The question of current day society’s fascination with witches opened the discussion among panelists. Harkness said that across many cultures, witches are often regarded as liminal figures or a threshold garter between life and death, healing and sickness, the hearth and the outdoors and between birth and creation.
“I just think that thresholds indicate a change of status, and we’re all fascinated by change, so having a figure who embodies change in your community or who can help manage change, I think, that’s still appealing to us frankly today,” Harkness said. “Who wouldn’t like somebody to help us get through the next bump in the road?”
Originally, witches were not portrayed in the manner they are today. Harkness said the precursors of witches are often oracles, healers and people who knew scrying and other special skills. However, when it came to the late Middle Ages, the publication of a Germanic guidebook on witchcraft codified and stigmatized witches, causing widespread influence which continues to affect how people view witches today.
Although men were also accused of witchcraft in history, people often tend to associate magic with women. According to Bitel, a number of threads from different origins feed into a powerful ideology that led to witch hunts and the execution of tens of thousands of women.
“If you think about gender theory in the medieval period, based on Aristotle, women were weaker, weaker of body and thus weaker of mind,” Bitel said. “And, in a Christian sense, weaker in that they were more prone to sin, especially lust, which made them more open to Satan.”
The panelists also discussed how the concepts of witchcraft connect to contemporary society. Bitel said it is interesting to see the continuing cultural interest in magic — the rise of spiritualism, the revival of witchcraft and the creation of neo-pagan groups — and how all these ideas co-evolve with technology.

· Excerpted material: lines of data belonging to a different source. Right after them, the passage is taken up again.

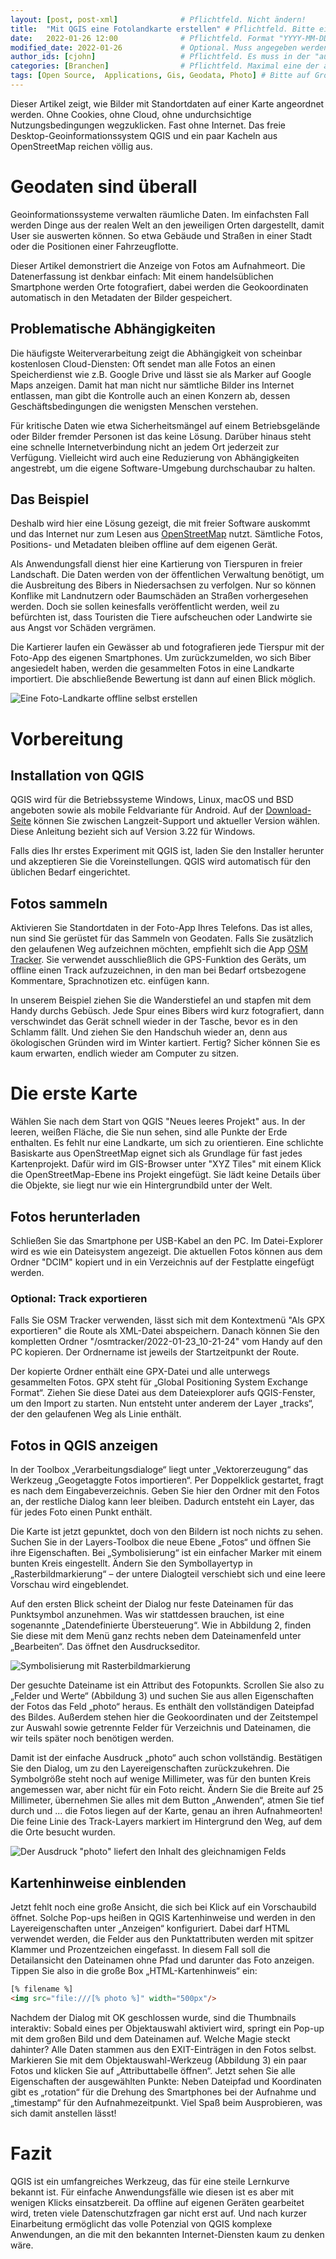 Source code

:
 ```yaml
---
layout: [post, post-xml]              # Pflichtfeld. Nicht ändern!
title:  "Mit QGIS eine Fotolandkarte erstellen" # Pflichtfeld. Bitte einen Titel für den Blog Post angeben.
date:   2022-01-26 12:00              # Pflichtfeld. Format "YYYY-MM-DD HH:MM". Muss für Veröffentlichung in der Vergangenheit liegen. (Für Preview egal)
modified_date: 2022-01-26             # Optional. Muss angegeben werden, wenn eine bestehende Datei geändert wird.
author_ids: [cjohn]                   # Pflichtfeld. Es muss in der "authors.yml" einen Eintrag mit diesen Namen geben.
categories: [Branchen]                # Pflichtfeld. Maximal eine der angegebenen Kategorien verwenden.
tags: [Open Source,  Applications, Gis, Geodata, Photo] # Bitte auf Großschreibung achten.
---
```


Dieser Artikel zeigt, wie Bilder mit Standortdaten auf einer Karte angeordnet werden.
Ohne Cookies, ohne Cloud, ohne undurchsichtige Nutzungsbedingungen wegzuklicken.
Fast ohne Internet.
Das freie Desktop-Geoinformationssystem QGIS und ein paar Kacheln aus OpenStreetMap reichen völlig aus.

# Geodaten sind überall

Geoinformationssysteme verwalten räumliche Daten.
Im einfachsten Fall werden Dinge aus der realen Welt an den jeweiligen Orten dargestellt, damit User sie auswerten können.
So etwa Gebäude und Straßen in einer Stadt oder die Positionen einer Fahrzeugflotte.

Dieser Artikel demonstriert die Anzeige von Fotos am Aufnahmeort.
Die Datenerfassung ist denkbar einfach:
Mit einem handelsüblichen Smartphone werden Orte fotografiert, dabei werden die Geokoordinaten automatisch in den Metadaten der Bilder gespeichert.

## Problematische Abhängigkeiten

Die häufigste Weiterverarbeitung zeigt die Abhängigkeit von scheinbar kostenlosen Cloud-Diensten:
Oft sendet man alle Fotos an einen Speicherdienst wie z.B. Google Drive und lässt sie als Marker auf Google Maps anzeigen.
Damit hat man nicht nur sämtliche Bilder ins Internet entlassen, man gibt die Kontrolle auch an einen Konzern ab, dessen Geschäftsbedingungen die wenigsten Menschen verstehen.

Für kritische Daten wie etwa Sicherheitsmängel auf einem Betriebsgelände oder Bilder fremder Personen ist das keine Lösung.
Darüber hinaus steht eine schnelle Internetverbindung nicht an jedem Ort jederzeit zur Verfügung.
Vielleicht wird auch eine Reduzierung von Abhängigkeiten angestrebt, um die eigene Software-Umgebung durchschaubar zu halten.

## Das Beispiel

Deshalb wird hier eine Lösung gezeigt, die mit freier Software auskommt und das Internet nur zum Lesen aus [OpenStreetMap](https://www.openstreetmap.org/) nutzt.
Sämtliche Fotos, Positions- und Metadaten bleiben offline auf dem eigenen Gerät.

Als Anwendungsfall dienst hier eine Kartierung von Tierspuren in freier Landschaft.
Die Daten werden von der öffentlichen Verwaltung benötigt, um die Ausbreitung des Bibers in Niedersachsen zu verfolgen.
Nur so können Konflike mit Landnutzern oder Baumschäden an Straßen vorhergesehen werden.
Doch sie sollen keinesfalls veröffentlicht werden, weil zu befürchten ist, dass Touristen die Tiere aufscheuchen oder Landwirte sie aus Angst vor Schäden vergrämen.

Die Kartierer laufen ein Gewässer ab und fotografieren jede Tierspur mit der Foto-App des eigenen Smartphones.
Um zurückzumelden, wo sich Biber angesiedelt haben, werden die gesammelten Fotos in eine Landkarte importiert.
Die abschließende Bewertung ist dann auf einen Blick möglich.

![Eine Foto-Landkarte offline selbst erstellen](/assets/images/posts/Fotolandkarte-in-QGIS-erstellen/qgis_screen_fake.jpg)

# Vorbereitung
## Installation von QGIS

QGIS wird für die Betriebssysteme Windows, Linux, macOS und BSD angeboten sowie als mobile Feldvariante für Android.
Auf der [Download-Seite](https://www.qgis.org/de/site/forusers/download.html) können Sie zwischen Langzeit-Support und aktueller Version wählen.
Diese Anleitung bezieht sich auf Version 3.22 für Windows.

Falls dies Ihr erstes Experiment mit QGIS ist, laden Sie den Installer herunter und akzeptieren Sie die Voreinstellungen.
QGIS wird automatisch für den üblichen Bedarf eingerichtet.

## Fotos sammeln

Aktivieren Sie Standortdaten in der Foto-App Ihres Telefons. Das ist alles, nun sind Sie gerüstet für das Sammeln von Geodaten.
Falls Sie zusätzlich den gelaufenen Weg aufzeichnen möchten, empfiehlt sich die App [OSM Tracker](https://learnosm.org/en/mobile-mapping/osmtracker/).
Sie verwendet ausschließlich die GPS-Funktion des Geräts, um offline einen Track aufzuzeichnen, in den man bei Bedarf ortsbezogene Kommentare, Sprachnotizen etc. einfügen kann.

In unserem Beispiel ziehen Sie die Wanderstiefel an und stapfen mit dem Handy durchs Gebüsch.
Jede Spur eines Bibers wird kurz fotografiert, dann verschwindet das Gerät schnell wieder in der Tasche, bevor es in den Schlamm fällt.
Und ziehen Sie den Handschuh wieder an, denn aus ökologischen Gründen wird im Winter kartiert.
Fertig?
Sicher können Sie es kaum erwarten, endlich wieder am Computer zu sitzen.

# Die erste Karte

Wählen Sie nach dem Start von QGIS "Neues leeres Projekt" aus.
In der leeren, weißen Fläche, die Sie nun sehen, sind alle Punkte der Erde enthalten.
Es fehlt nur eine Landkarte, um sich zu orientieren.
Eine schlichte Basiskarte aus OpenStreetMap eignet sich als Grundlage für fast jedes Kartenprojekt.
Dafür wird im GIS-Browser unter "XYZ Tiles" mit einem Klick die OpenStreetMap-Ebene ins Projekt eingefügt.
Sie lädt keine Details über die Objekte, sie liegt nur wie ein Hintergrundbild unter der Welt.

## Fotos herunterladen

Schließen Sie das Smartphone per USB-Kabel an den PC. Im Datei-Explorer wird es wie ein Dateisystem angezeigt.
Die aktuellen Fotos können aus dem Ordner "DCIM" kopiert und in ein Verzeichnis auf der Festplatte eingefügt werden.

### Optional: Track exportieren

Falls Sie OSM Tracker verwenden, lässt sich mit dem Kontextmenü "Als GPX exportieren" die Route als XML-Datei abspeichern.
Danach können Sie den kompletten Ordner "/osmtracker/2022-01-23_10-21-24" vom Handy auf den PC kopieren. Der Ordnername ist jeweils der Startzeitpunkt der Route.

Der kopierte Ordner enthält eine GPX-Datei und alle unterwegs gesammelten Fotos. GPX steht für „Global Positioning System Exchange Format“.
Ziehen Sie diese Datei aus dem Dateiexplorer aufs QGIS-Fenster, um den Import zu starten.
Nun entsteht unter anderem der Layer „tracks“, der den gelaufenen Weg als Linie enthält.

## Fotos in QGIS anzeigen

In der Toolbox „Verarbeitungsdialoge“ liegt unter „Vektorerzeugung“ das Werkzeug „Geogetaggte Fotos importieren“.
Per Doppelklick gestartet, fragt es nach dem Eingabeverzeichnis.
Geben Sie hier den Ordner mit den Fotos an, der restliche Dialog kann leer bleiben.
Dadurch entsteht ein Layer, das für jedes Foto einen Punkt enthält.

Die Karte ist jetzt gepunktet, doch von den Bildern ist noch nichts zu sehen.
Suchen Sie in der Layers-Toolbox die neue Ebene „Fotos“ und öffnen Sie ihre Eigenschaften.
Bei „Symbolisierung“ ist ein einfacher Marker mit einem bunten Kreis eingestellt.
Ändern Sie den Symbollayertyp in „Rasterbildmarkierung“ – der untere Dialogteil verschiebt sich und eine leere Vorschau wird eingeblendet.

Auf den ersten Blick scheint der Dialog nur feste Dateinamen für das Punktsymbol anzunehmen.
Was wir stattdessen brauchen, ist eine sogenannte „Datendefinierte Übersteuerung“.
Wie in Abbildung 2, finden Sie diese mit dem Menü ganz rechts neben dem Dateinamenfeld unter „Bearbeiten“.
Das öffnet den Ausdruckseditor.

![Symbolisierung mit Rasterbildmarkierung](/assets/images/posts/Fotolandkarte-in-QGIS-erstellen/qgis_screen_rasterbildmarkierung_ausschnitt.png)

Der gesuchte Dateiname ist ein Attribut des Fotopunkts.
Scrollen Sie also zu „Felder und Werte“ (Abbildung 3) und suchen Sie aus allen Eigenschaften der Fotos das Feld „photo“ heraus.
Es enthält den vollständigen Dateipfad des Bildes.
Außerdem stehen hier die Geokoordinaten und der Zeitstempel zur Auswahl sowie getrennte Felder für Verzeichnis und Dateinamen, die wir teils später noch benötigen werden.

Damit ist der einfache Ausdruck „photo“ auch schon vollständig.
Bestätigen Sie den Dialog, um zu den Layereigenschaften zurückzukehren.
Die Symbolgröße steht noch auf wenige Millimeter, was für den bunten Kreis angemessen war, aber nicht für ein Foto reicht.
Ändern Sie die Breite auf 25 Millimeter, übernehmen Sie alles mit dem Button „Anwenden“, atmen Sie tief durch und ... die Fotos liegen auf der Karte, genau an ihren Aufnahmeorten!
Die feine Linie des Track-Layers markiert im Hintergrund den Weg, auf dem die Orte besucht wurden.

![Der Ausdruck "photo" liefert den Inhalt des gleichnamigen Felds](/assets/images/posts/Fotolandkarte-in-QGIS-erstellen/qgis_screen_rasterbildmarkierung_detail.png)

## Kartenhinweise einblenden

Jetzt fehlt noch eine große Ansicht, die sich bei Klick auf ein Vorschaubild öffnet.
Solche Pop-ups heißen in QGIS Kartenhinweise und werden in den Layereigenschaften unter „Anzeigen“ konfiguriert.
Dabei darf HTML verwendet werden, die Felder aus den Punktattributen werden mit spitzer Klammer und Prozentzeichen eingefasst.
In diesem Fall soll die Detailansicht den Dateinamen ohne Pfad und darunter das Foto anzeigen.
Tippen Sie also in die große Box „HTML-Kartenhinweis“ ein:

```html
[% filename %]
<img src="file:///[% photo %]" width="500px"/>
```

Nachdem der Dialog mit OK geschlossen wurde, sind die Thumbnails interaktiv:
Sobald eines per Objektauswahl aktiviert wird, springt ein Pop-up mit dem großen Bild und dem Dateinamen auf.
Welche Magie steckt dahinter?
Alle Daten stammen aus den EXIT-Einträgen in den Fotos selbst.
Markieren Sie mit dem Objektauswahl-Werkzeug (Abbildung 3) ein paar Fotos und klicken Sie auf „Attributtabelle öffnen“.
Jetzt sehen Sie alle Eigenschaften der ausgewählten Punkte:
Neben Dateipfad und Koordinaten gibt es „rotation“ für die Drehung des Smartphones bei der Aufnahme und „timestamp“ für den Aufnahmezeitpunkt.
Viel Spaß beim Ausprobieren, was sich damit anstellen lässt!

# Fazit

 QGIS ist ein umfangreiches Werkzeug, das für eine steile Lernkurve bekannt ist.
 Für einfache Anwendungsfälle wie diesen ist es aber mit wenigen Klicks einsatzbereit.
 Da offline auf eigenen Geräten gearbeitet wird, treten viele Datenschutzfragen gar nicht erst auf.
 Und nach kurzer Einarbeitung ermöglicht das volle Potenzial von QGIS komplexe Anwendungen, an die mit den bekannten Internet-Diensten kaum zu denken wäre.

Harkness talked about how people’s belief in witches persist even to this day, long after the witch trials were halted.
“Witchcraft and anxiety go hand in hand. I think we can look at our own time and modern versions of evil witches or others, and know that profound societal and cultural anxiety leads to wild accusations against people who used to be your very nice next-door neighbor and it’s now the other,” she said.

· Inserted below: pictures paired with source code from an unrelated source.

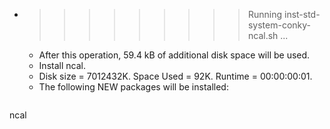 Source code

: * >>>>>>>>> Running inst-std-system-conky-ncal.sh ...
  * After this operation, 59.4 kB of additional disk space will be used.
  * Install ncal.
  * Disk size = 7012432K. Space Used = 92K. Runtime = 00:00:00:01.
  * The following NEW packages will be installed:
  ```bash
ncal
  ```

Witchcraft terms have also been used in modern-day languages. Harkness indicated that some conspiracy theories tend to use magical terms, such as cabal, to describe people who are responsible for the bad things that happen to others. Bitel added that there’s a long tradition for this phenomenon.
“People always look back to previous constructs for their accusations, so, you know, accusing women and others of incest or cannibalism or that kind of stuff,” Bitel said. “There’s a long, long tradition of those very accusations against people who are feared and distrusted.”
Harkness said that this is unfortunately human nature and happens throughout history and today as well.
“This is a pretty, pretty long tradition that led to a lot of death, so I would just encourage everybody to reflect on that,” Harkness said.